Spinal muscular atrophy (SMA) is a genetic disease affecting the part of the nervous system that controls voluntary muscle movement. SMA involves the loss of nerve cells called motor neurons in the spinal cord and is classified as a motor neuron disease.


In Pakistan there is no study available to measure its frequency, however in the United States, 1 in every 6,000 to 10,000 people develop spinal muscular atrophy and 1 in 50 is a carrier of the disease. It has been found in people of every race, but is most common in Caucasians, of whom 1 in 35 is a carrier.

Genetic causes of SMA

The most common form of SMA (types 1-4) is caused by a defect (mutation) in the SMN1 gene on chromosome 5. (People have two SMN1 genes — one on each chromosome 5.) A mutation in the SMN1 gene leads to a deficiency of a motor neuron protein called SMN, for survival of motor neuron.

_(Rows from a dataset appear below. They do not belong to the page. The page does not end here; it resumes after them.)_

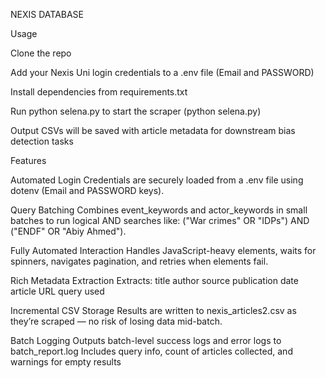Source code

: 
NEXIS DATABASE

Usage

Clone the repo

Add your Nexis Uni login credentials to a .env file (Email and PASSWORD)

Install dependencies from requirements.txt

Run python selena.py to start the scraper
(python selena.py)

Output CSVs will be saved with article metadata for downstream bias detection tasks


Features

Automated Login
Credentials are securely loaded from a .env file using dotenv (Email and PASSWORD keys).

Query Batching
Combines event_keywords and actor_keywords in small batches to run logical AND searches like:
("War crimes" OR "IDPs") AND ("ENDF" OR "Abiy Ahmed").

Fully Automated Interaction
Handles JavaScript-heavy elements, waits for spinners, navigates 
pagination, and retries when elements fail.

Rich Metadata Extraction
Extracts:
title
author
source
publication date
article URL
query used

Incremental CSV Storage
Results are written to nexis_articles2.csv as they’re scraped — no risk of losing data mid-batch.

Batch Logging
Outputs batch-level success logs and error logs to batch_report.log
Includes query info, count of articles collected, and warnings for empty results





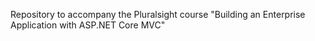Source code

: Repository to accompany the Pluralsight course "Building an Enterprise Application with ASP.NET Core MVC"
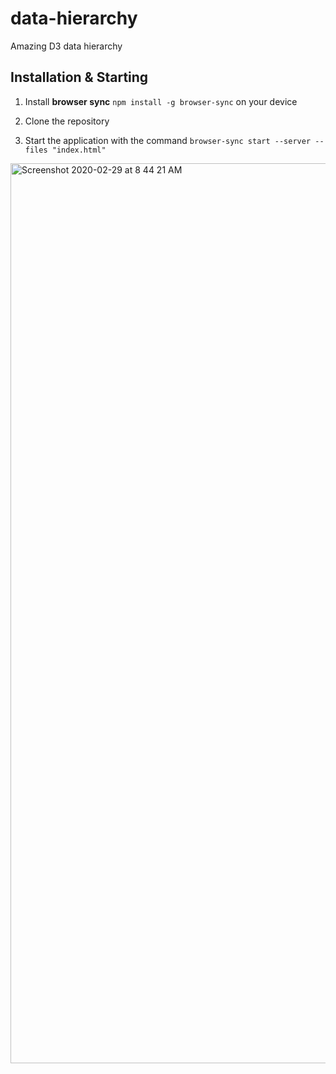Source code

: # data-hierarchy
Amazing D3 data hierarchy

## Installation & Starting

1. Install **browser sync** `npm install -g browser-sync` on your device

2. Clone the repository

3. Start the application with the command `browser-sync start --server --files "index.html"`

<img width="1440" alt="Screenshot 2020-02-29 at 8 44 21 AM" src="https://user-images.githubusercontent.com/26310883/75603571-f8f8b380-5acf-11ea-934f-687f96bec0f7.png">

Life expectancy with spinal muscular atrophy

The lifespan of a Type 2 child varies. They could pass away at an early age or they could live well into adulthood. As with all forms of SMA, weakness increases over time. Type 3 children are diagnosed between 18 months of age and in early adolescence.

Molecular diagnosis of spinal muscular atrophy

To make a diagnosis of SMA, symptoms need to be present. When symptoms are present, diagnosis can be made by genetic testing. Gene alterations (mutations) in the SMN1 and VAPB genes cause SMA. Genetic testing for a mutation in the VAPB gene is done to diagnose the Finkel type SMA.